◆ **PROBLEM DESCRIPTION**:
In the records below, begin at the line containing "jailbreak their devices." and end at the line containing "First, every Apple"; quote every line in that span exactly, including both boundary lines, and no others.

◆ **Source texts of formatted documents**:
★ ★ ★

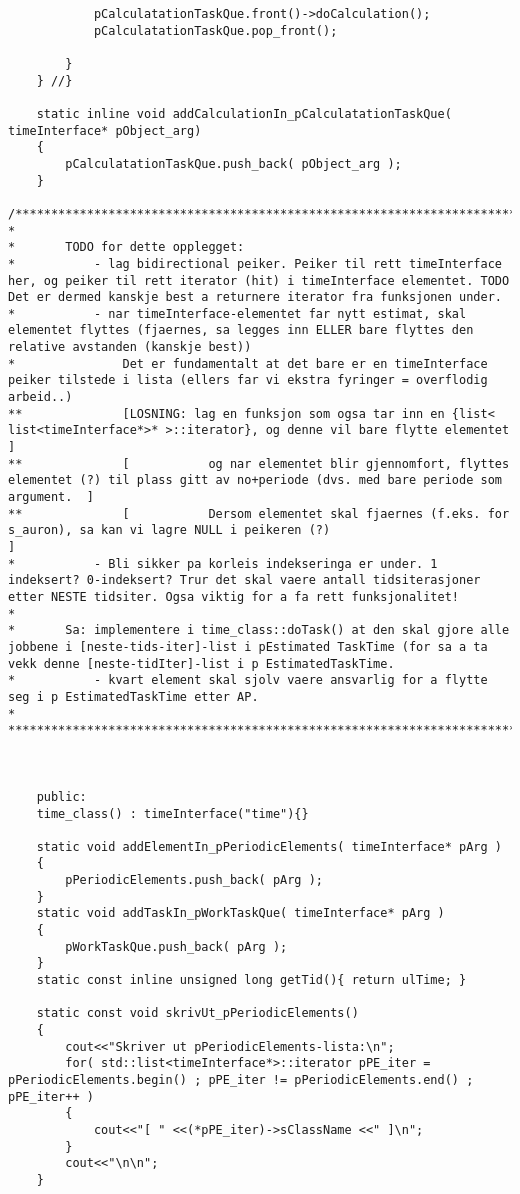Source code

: \begin{lstlisting}
			pCalculatationTaskQue.front()->doCalculation();
			pCalculatationTaskQue.pop_front();
		
		}
	} //}

	static inline void addCalculationIn_pCalculatationTaskQue( timeInterface* pObject_arg)
	{
	 	pCalculatationTaskQue.push_back( pObject_arg );
	}

/***************************************************************************
*
* 		TODO for dette opplegget:
* 			- lag bidirectional peiker. Peiker til rett timeInterface her, og peiker til rett iterator (hit) i timeInterface elementet. TODO Det er dermed kanskje best a returnere iterator fra funksjonen under.
* 			- nar timeInterface-elementet far nytt estimat, skal elementet flyttes (fjaernes, sa legges inn ELLER bare flyttes den relative avstanden (kanskje best))
* 				Det er fundamentalt at det bare er en timeInterface peiker tilstede i lista (ellers far vi ekstra fyringer = overflodig arbeid..) 
** 				[LOSNING: lag en funksjon som ogsa tar inn en {list< list<timeInterface*>* >::iterator}, og denne vil bare flytte elementet 			]
** 				[ 			og nar elementet blir gjennomfort, flyttes elementet (?) til plass gitt av no+periode (dvs. med bare periode som argument. 	]
** 				[ 			Dersom elementet skal fjaernes (f.eks. for s_auron), sa kan vi lagre NULL i peikeren (?) 									]
* 			- Bli sikker pa korleis indekseringa er under. 1 indeksert? 0-indeksert? Trur det skal vaere antall tidsiterasjoner etter NESTE tidsiter. Ogsa viktig for a fa rett funksjonalitet!
*
* 		Sa: implementere i time_class::doTask() at den skal gjore alle jobbene i [neste-tids-iter]-list i pEstimated TaskTime (for sa a ta vekk denne [neste-tidIter]-list i p EstimatedTaskTime.
* 			- kvart element skal sjolv vaere ansvarlig for a flytte seg i p EstimatedTaskTime etter AP.
*
****************************************************************************/



	public:
	time_class() : timeInterface("time"){}

	static void addElementIn_pPeriodicElements( timeInterface* pArg )
	{
		pPeriodicElements.push_back( pArg );
	}
	static void addTaskIn_pWorkTaskQue( timeInterface* pArg )
	{
	 	pWorkTaskQue.push_back( pArg );
	}
	static const inline unsigned long getTid(){ return ulTime; }
	
	static const void skrivUt_pPeriodicElements()
	{
		cout<<"Skriver ut pPeriodicElements-lista:\n";
		for( std::list<timeInterface*>::iterator pPE_iter = pPeriodicElements.begin() ; pPE_iter != pPeriodicElements.end() ; pPE_iter++ )
		{
			cout<<"[ " <<(*pPE_iter)->sClassName <<" ]\n";
		}
		cout<<"\n\n";
	}


\end{lstlisting}
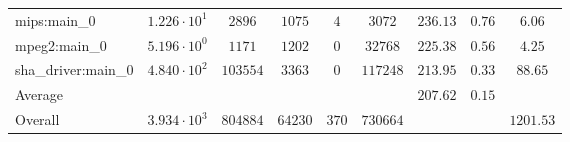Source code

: \begin{tabular}{|l|c|c|c|c|c|c|c|c|}
mips:main\_0            & $ 1.226 \cdot 10^{1}  $ & $ 2896   $ & $ 1075  $ & $ 4   $ & $ 3072   $ & $ 236.13      $ & $ 0.76    $ & $ 6.06    $ \\
mpeg2:main\_0           & $ 5.196 \cdot 10^{0}  $ & $ 1171   $ & $ 1202  $ & $ 0   $ & $ 32768  $ & $ 225.38      $ & $ 0.56    $ & $ 4.25    $ \\
sha\_driver:main\_0     & $ 4.840 \cdot 10^{2}  $ & $ 103554 $ & $ 3363  $ & $ 0   $ & $ 117248 $ & $ 213.95      $ & $ 0.33    $ & $ 88.65   $ \\
\hline
Average                 & $                     $ & $        $ & $       $ & $     $ & $        $ & $ 207.62      $ & $ 0.15    $ & $         $ \\
\hline
Overall                 & $ 3.934 \cdot 10^{3}  $ & $ 804884 $ & $ 64230 $ & $ 370 $ & $ 730664 $ & $             $ & $         $ & $ 1201.53 $ \\
\hline
\end{tabular}
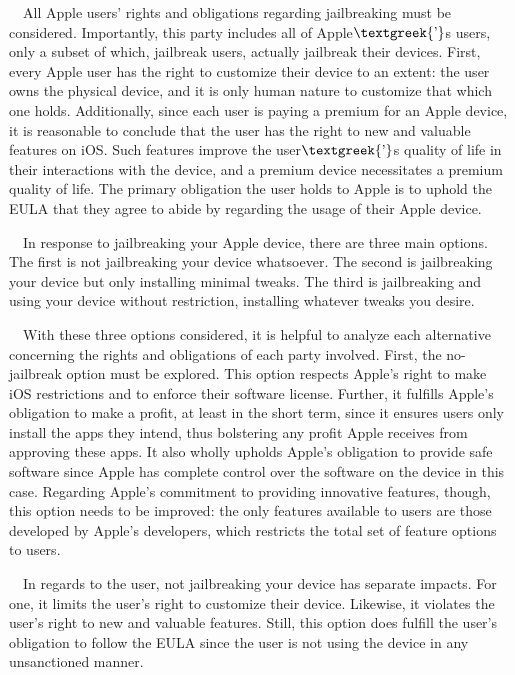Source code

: \documentclass{article}
\begin{document}
\bigskip

\ \ All Apple users' rights and obligations regarding jailbreaking must be considered. Importantly, this party includes
all of Apple$\text{\textgreek{’}}$s users, only a subset of which, jailbreak users, actually jailbreak their devices.
First, every Apple user has the right to customize their device to an extent: the user owns the physical device, and it
is only human nature to customize that which one holds. Additionally, since each user is paying a premium for an Apple
device, it is reasonable to conclude that the user has the right to new and valuable features on iOS. Such features
improve the user$\text{\textgreek{’}}$s quality of life in their interactions with the device, and a premium device
necessitates a premium quality of life. The primary obligation the user holds to Apple is to uphold the EULA that they
agree to abide by regarding the usage of their Apple device.

\ \ In response to jailbreaking your Apple device, there are three main options. The first is not jailbreaking your
device whatsoever. The second is jailbreaking your device but only installing minimal tweaks. The third is jailbreaking
and using your device without restriction, installing whatever tweaks you desire.

\ \ With these three options considered, it is helpful to analyze each alternative concerning the rights and obligations
of each party involved. First, the no-jailbreak option must be explored. This option respects Apple's right to make iOS
restrictions and to enforce their software license. Further, it fulfills Apple's obligation to make a profit, at least
in the short term, since it ensures users only install the apps they intend, thus bolstering any profit Apple receives
from approving these apps. It also wholly upholds Apple's obligation to provide safe software since Apple has complete
control over the software on the device in this case. Regarding Apple's commitment to providing innovative features,
though, this option needs to be improved: the only features available to users are those developed by Apple's
developers, which restricts the total set of feature options to users.

\ \ In regards to the user, not jailbreaking your device has separate impacts. For one, it limits the user's right to
customize their device. Likewise, it violates the user's right to new and valuable features. Still, this option does
fulfill the user's obligation to follow the EULA since the user is not using the device in any unsanctioned manner.
\end{document}
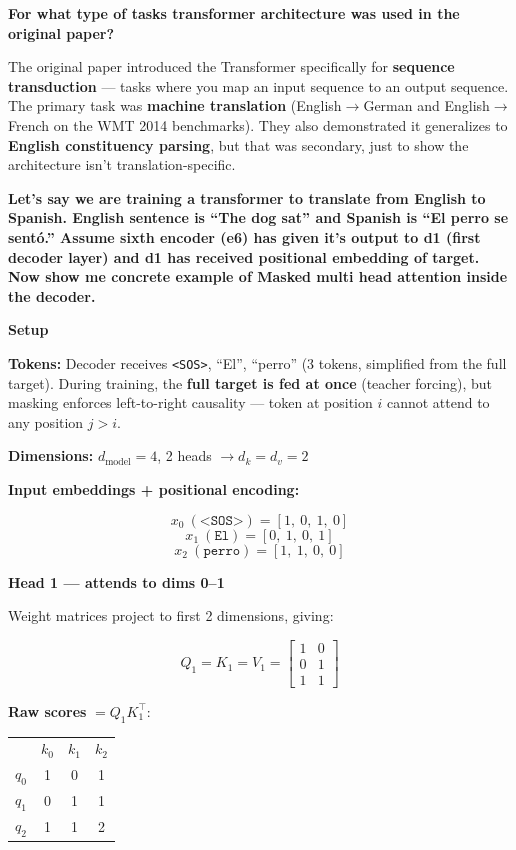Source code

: \bigskip

\textbf{For what type of tasks transformer architecture was used in the original paper?}

The original paper introduced the Transformer specifically for \textbf{sequence transduction} --- tasks where you map an input sequence to an output sequence. The primary task was \textbf{machine translation} (English$\to$German and English$\to$French on the WMT 2014 benchmarks). They also demonstrated it generalizes to \textbf{English constituency parsing}, but that was secondary, just to show the architecture isn't translation-specific.

\bigskip

\textbf{Let's say we are training a transformer to translate from English to Spanish. English sentence is ``The dog sat'' and Spanish is ``El perro se sent\'{o}.'' Assume sixth encoder (e6) has given it's output to d1 (first decoder layer) and d1 has received positional embedding of target. Now show me concrete example of Masked multi head attention inside the decoder.}

\noindent\textbf{Setup}

\noindent\textbf{Tokens:} Decoder receives \texttt{<SOS>}, ``El'', ``perro'' (3 tokens, simplified from the full target).
During training, the \textbf{full target is fed at once} (teacher forcing), but masking enforces left-to-right causality --- token at position $i$ cannot attend to any position $j > i$.

\noindent\textbf{Dimensions:} $d_{\text{model}} = 4$, 2 heads $\to d_k = d_v = 2$

\noindent\textbf{Input embeddings + positional encoding:}

\[
x_0\ (\texttt{<SOS>}) = [1,\ 0,\ 1,\ 0]
\]
\[
x_1\ (\texttt{El}) = [0,\ 1,\ 0,\ 1]
\]
\[
x_2\ (\texttt{perro}) = [1,\ 1,\ 0,\ 0]
\]

\medskip
\noindent\textbf{Head 1 --- attends to dims 0--1}

Weight matrices project to first 2 dimensions, giving:

\[
Q_1 = K_1 = V_1 = \begin{bmatrix}1 & 0\\0 & 1\\1 & 1\end{bmatrix}
\]

\noindent\textbf{Raw scores} $= Q_1 K_1^\top$:

\begin{center}
\begin{tabular}{c|ccc}
 & $k_0$ & $k_1$ & $k_2$ \\
$q_0$ & 1 & 0 & 1 \\
$q_1$ & 0 & 1 & 1 \\
$q_2$ & 1 & 1 & 2 \\
\end{tabular}
\end{center}

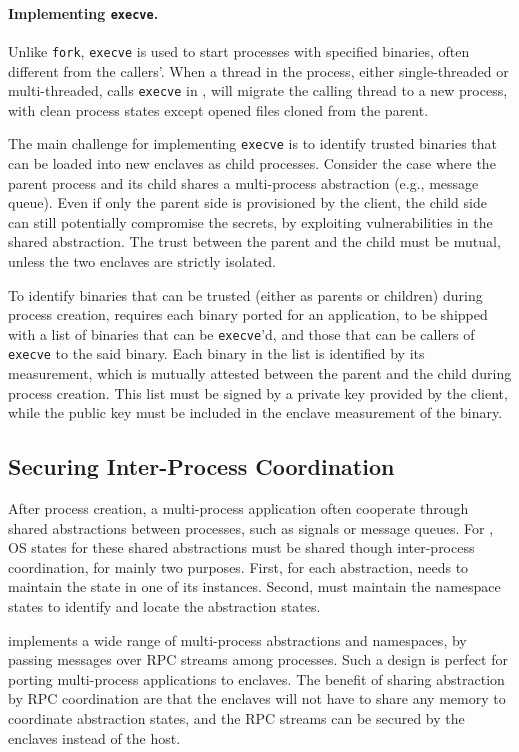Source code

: \paragraph{Implementing {\tt execve}.}
Unlike {\tt fork}, {\tt execve} is used to
start processes with specified binaries, often different from the callers'.
When a thread in the process, either single-threaded or multi-threaded,
calls {\tt execve} in \sysname{},
\libos{} will migrate the calling thread to a new process,
with clean process states except opened files cloned from the parent.

The main challenge for implementing {\tt execve} is to
identify trusted binaries that can be loaded into new enclaves as child processes.
Consider the case where the parent process and its child shares
a multi-process abstraction (e.g., message queue).
Even if only the parent side is provisioned by the client, the child side
can still potentially compromise the secrets,
by exploiting vulnerabilities in the shared abstraction.
The trust between the parent and the child must be mutual,
unless the two enclaves are strictly isolated.

To identify binaries that can be trusted (either as parents or children)
during process creation,
\sysname{} requires each binary ported for an application,
to be shipped with a list of binaries that can be {\tt execve}'d,
and those that can be callers of {\tt execve} to the said binary.
Each binary in the list is identified by its measurement, which is mutually attested
between the parent and the child during process creation.
This list must be signed by a private key provided by the client,
while the public key must be included in the enclave measurement of the binary.

\subsection{Securing Inter-Process Coordination}
\label{sec:multiproc:ipc}

After process creation, a multi-process application often cooperate
through shared abstractions between processes,
such as signals or message queues.
For \libos{}, OS states for these shared abstractions must be shared
though inter-process coordination, for mainly two purposes.
First, for each abstraction, \libos{} needs to maintain the state
in one of its instances.
Second, \libos{} must maintain the namespace states to identify and locate the
abstraction states.

\graphene{} implements a wide range of multi-process abstractions and namespaces,
by passing messages over RPC streams among processes.
Such a design is perfect for porting multi-process applications to enclaves.
The benefit of sharing abstraction by RPC coordination are that
the enclaves will not have to share any memory to
coordinate abstraction states,
and the RPC streams can be secured by the enclaves instead of the host.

★ ★ ★

◆ **EXERCISE RESULT**:
all of Apple$\text{\textgreek{’}}$s users, only a subset of which, jailbreak users, actually jailbreak their devices.
First, every Apple user has the right to customize their device to an extent: the user owns the physical device, and it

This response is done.